就算事情发生在栖寒别院,可也是在她们二人的房间,断没有摘清关系的理由。
查毒这种举手之劳的小事,她能分担则分担,实在无法心安理得地看着陶珩衍忙前忙后,最累的人,是他才对。
温霖棐撇清她的关系,一定有其他原因。
温霖棐总有一种搬起石头砸了自己脚的感觉,而且这块石头还挺重。好歹她还没被砸懵,怔了一瞬,开始认真思考令仪的问题。
从净业寺那次长谈之后,温霖棐便很少再把上官令仪当做孩子看待,可也正如上官令仪所说,她总是下意识地撇清上官令仪与诸多事情之间的联系,可是,为何?
温霖棐沉默了,她站在原地,像是一座千年万年都不会再动的雕塑,陷入长久的沉思。
另一边,东院。
谢怀风有着上官令仪同样的疑惑,不过他针对的是陶珩衍,而非温霖棐。
在上官令仪的事情上,陶珩衍和温霖棐似乎经常能达成一致,但谢怀风却是十分不解。
“说她涉世未深的是你,不让她掺和进这些乱七八糟的事里的人也是你,你什么时候变得这么纠结了?”谢怀风摸着下巴,在屋里来回踱步。
陶珩衍不以为然:“你都说了是乱七八糟的事,掺和进来的人自然是越少越好。”
“我看不一定,那你怎么不让霖棐也别掺和?”谢怀风嗤笑一声,无情地戳中了陶珩衍话里的破绽,不等陶珩衍回答又接着道,“你到底为什么如此关心她?就算是两年前那件事,你也并不欠她任何东西。”
说到最后,谢怀风有点愤慨。
陶珩衍对上官令仪的关心与维护,如果是出于男女之情,那么一切都好说,如果只是为了“补偿”,那他就非常不能容忍了。
“你别忘了,小舅舅他也……”注意到周遭陡然降低的温度,谢怀风立刻住了嘴。
半晌,谢怀风不甘心地愤愤然道:“总之,你们谁也不欠谁,别拼了命把所有责任往自己身上揽。
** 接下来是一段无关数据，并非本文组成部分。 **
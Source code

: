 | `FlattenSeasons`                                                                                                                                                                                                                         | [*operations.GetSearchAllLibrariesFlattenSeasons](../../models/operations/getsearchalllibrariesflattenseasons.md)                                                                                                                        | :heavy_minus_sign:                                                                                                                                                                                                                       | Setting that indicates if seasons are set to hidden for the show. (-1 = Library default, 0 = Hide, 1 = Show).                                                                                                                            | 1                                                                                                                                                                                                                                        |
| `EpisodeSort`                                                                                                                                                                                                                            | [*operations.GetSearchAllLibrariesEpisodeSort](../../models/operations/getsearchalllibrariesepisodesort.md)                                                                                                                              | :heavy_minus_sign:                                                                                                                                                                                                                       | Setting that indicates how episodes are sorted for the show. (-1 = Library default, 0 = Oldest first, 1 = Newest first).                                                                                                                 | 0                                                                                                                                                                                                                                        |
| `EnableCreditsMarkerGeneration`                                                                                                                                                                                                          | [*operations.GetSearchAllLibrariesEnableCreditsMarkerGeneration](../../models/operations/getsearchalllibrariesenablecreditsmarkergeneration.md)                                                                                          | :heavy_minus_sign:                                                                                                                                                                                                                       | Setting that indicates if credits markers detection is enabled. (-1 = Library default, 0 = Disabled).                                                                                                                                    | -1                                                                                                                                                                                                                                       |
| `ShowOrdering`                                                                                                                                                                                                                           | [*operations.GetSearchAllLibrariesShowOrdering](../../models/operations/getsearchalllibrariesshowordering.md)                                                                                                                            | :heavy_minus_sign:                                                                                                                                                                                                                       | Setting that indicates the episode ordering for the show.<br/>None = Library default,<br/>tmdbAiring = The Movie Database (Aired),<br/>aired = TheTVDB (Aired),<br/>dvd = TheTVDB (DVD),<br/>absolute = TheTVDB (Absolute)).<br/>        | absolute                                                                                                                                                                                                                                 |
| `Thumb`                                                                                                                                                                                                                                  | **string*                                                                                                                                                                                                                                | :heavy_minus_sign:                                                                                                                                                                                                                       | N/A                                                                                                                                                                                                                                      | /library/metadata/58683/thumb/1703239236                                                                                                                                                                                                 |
”
谢怀风嘀嘀咕咕端起一杯凉茶直直往嘴里灌。
“说完了?”陶珩衍语气平和,除了情绪有些压抑低落之外,没有半点恼火的样子。
只有在这种时候,谢怀风才能想起自己是陶珩衍的表哥,也万分庆幸他是陶珩衍的表哥,虽然只是大了几个月,但长幼有序这种事,关键时刻还是非常能派上用场。
比如现在,即便陶珩衍生气了,他也不怕会被陶珩衍揍一顿,可如果他面对的是温霖棐,大约在他说出第一句话的时候,就已经被揍完一顿了。
“说完了。”谢怀风心里不痛快,语气也不怎么友善。
陶珩衍依旧没恼火,淡淡一笑:“那就该我说了。”
谢怀风心里“咯噔”一下,忽然觉得笑着的陶珩衍比不笑的温霖棐还可怕。
陶珩衍给自己杯里添了些热茶:“首先,我什么都不欠她,算起来,她还欠了我救命之恩。”他的嘴角勾起玩味的弧度。
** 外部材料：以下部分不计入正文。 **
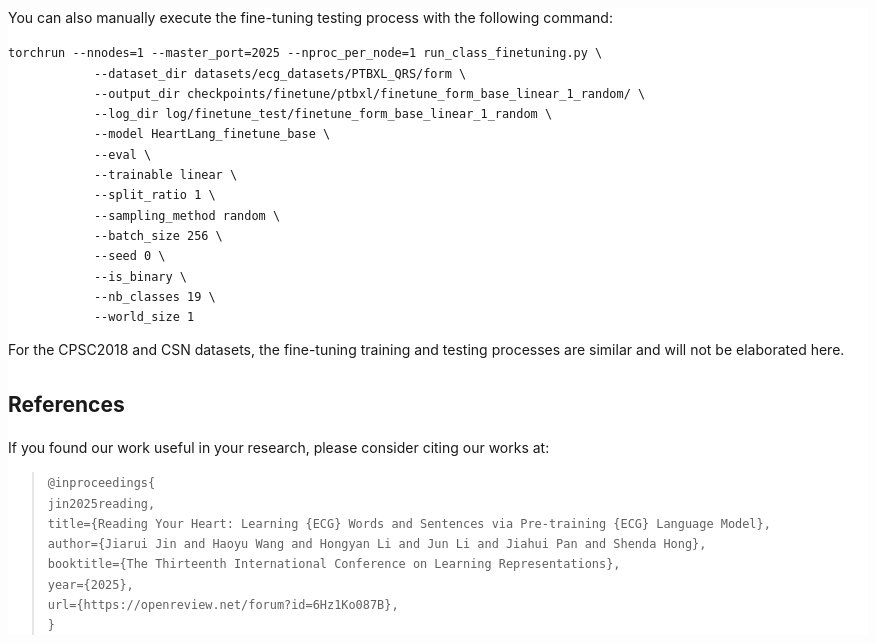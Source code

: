 You can also manually execute the fine-tuning testing process with the following command:

```
torchrun --nnodes=1 --master_port=2025 --nproc_per_node=1 run_class_finetuning.py \
            --dataset_dir datasets/ecg_datasets/PTBXL_QRS/form \
            --output_dir checkpoints/finetune/ptbxl/finetune_form_base_linear_1_random/ \
            --log_dir log/finetune_test/finetune_form_base_linear_1_random \
            --model HeartLang_finetune_base \
            --eval \
            --trainable linear \
            --split_ratio 1 \
            --sampling_method random \
            --batch_size 256 \
            --seed 0 \
            --is_binary \
            --nb_classes 19 \
            --world_size 1
```

For the CPSC2018 and CSN datasets, the fine-tuning training and testing processes are similar and will not be elaborated here.

## References

If you found our work useful in your research, please consider citing our works at:
> ```
> @inproceedings{
> jin2025reading,
> title={Reading Your Heart: Learning {ECG} Words and Sentences via Pre-training {ECG} Language Model},
> author={Jiarui Jin and Haoyu Wang and Hongyan Li and Jun Li and Jiahui Pan and Shenda Hong},
> booktitle={The Thirteenth International Conference on Learning Representations},
> year={2025},
> url={https://openreview.net/forum?id=6Hz1Ko087B},
> }
> ```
“我帮她,一来因为她是毓灵宫之人。二来,她有小叔叔亲手为她制的剑,看在这层面子上,我也不会对她不闻不问。”陶珩衍低头抿了一口茶水,长长的睫毛垂下来,遮住眼底的一丝悲意。
谢怀风没想到其中还有这么深的渊源,一时愣住,片刻后说出一句没过脑子的话:“那剑,是聘礼?”
陶珩衍翻了翻眼睛,没理他:“近日之事,多半是冲我们而来,与她没有多大关系,等她离开了这里,重新做回不问世事的二宫主,这些江湖恩怨,也就彻底与她不相干了。”
陶珩衍的目光平静柔和,仿佛在讲述他昨夜做的美梦。
第55章 如麻()
谢怀风企图用杀猪般的哀嚎声惊碎陶珩衍的美梦:“完了完了,我看你是真的喜欢上她了。小舅舅可真是未卜先知,聘礼都替你送好了。”
谢怀风像是在看怪物一样,一脸惊恐地往后退了两步,若是再尖叫两声,活脱脱就是一个翻版的燕婉。
所幸谢怀风脑子里装的还不是浆糊,很快就冷静了下来,没有给陶珩衍解释的机会,自顾自道:“从前你不会这么自欺欺人。不对,在其他事情上,你也不会这么自欺欺人。爱情果真令人盲目。”
谢怀风悲痛不已地锤着墙,完全不敢与陶珩衍对视。
陶珩衍忍住了把茶壶扔到他后脑勺上的冲动,平静地又给自己添了一杯茶。
“不是自欺欺人,只是见她一片赤子之心,不忍心罢了。”是爱情还是单纯的爱护之心,陶珩衍自认为能够分的清楚。
“你不忍心,总有人忍心。从她开始寻找连缬花的那一刻起,就注定陷入无休止的纷争之中,不可能再成为从前那个不问世事的小丫头,不单是她,就连整个毓灵宫,也会被牵扯进来。”谢怀风坐了回去,情绪正常了不少。
“我知道。”陶珩衍几乎没有半点犹豫。
“你知道,那你还……”谢怀风像是被噎着了似的,声音戛然而止。不必再说下去,陶珩衍自会明白他话中未尽之意。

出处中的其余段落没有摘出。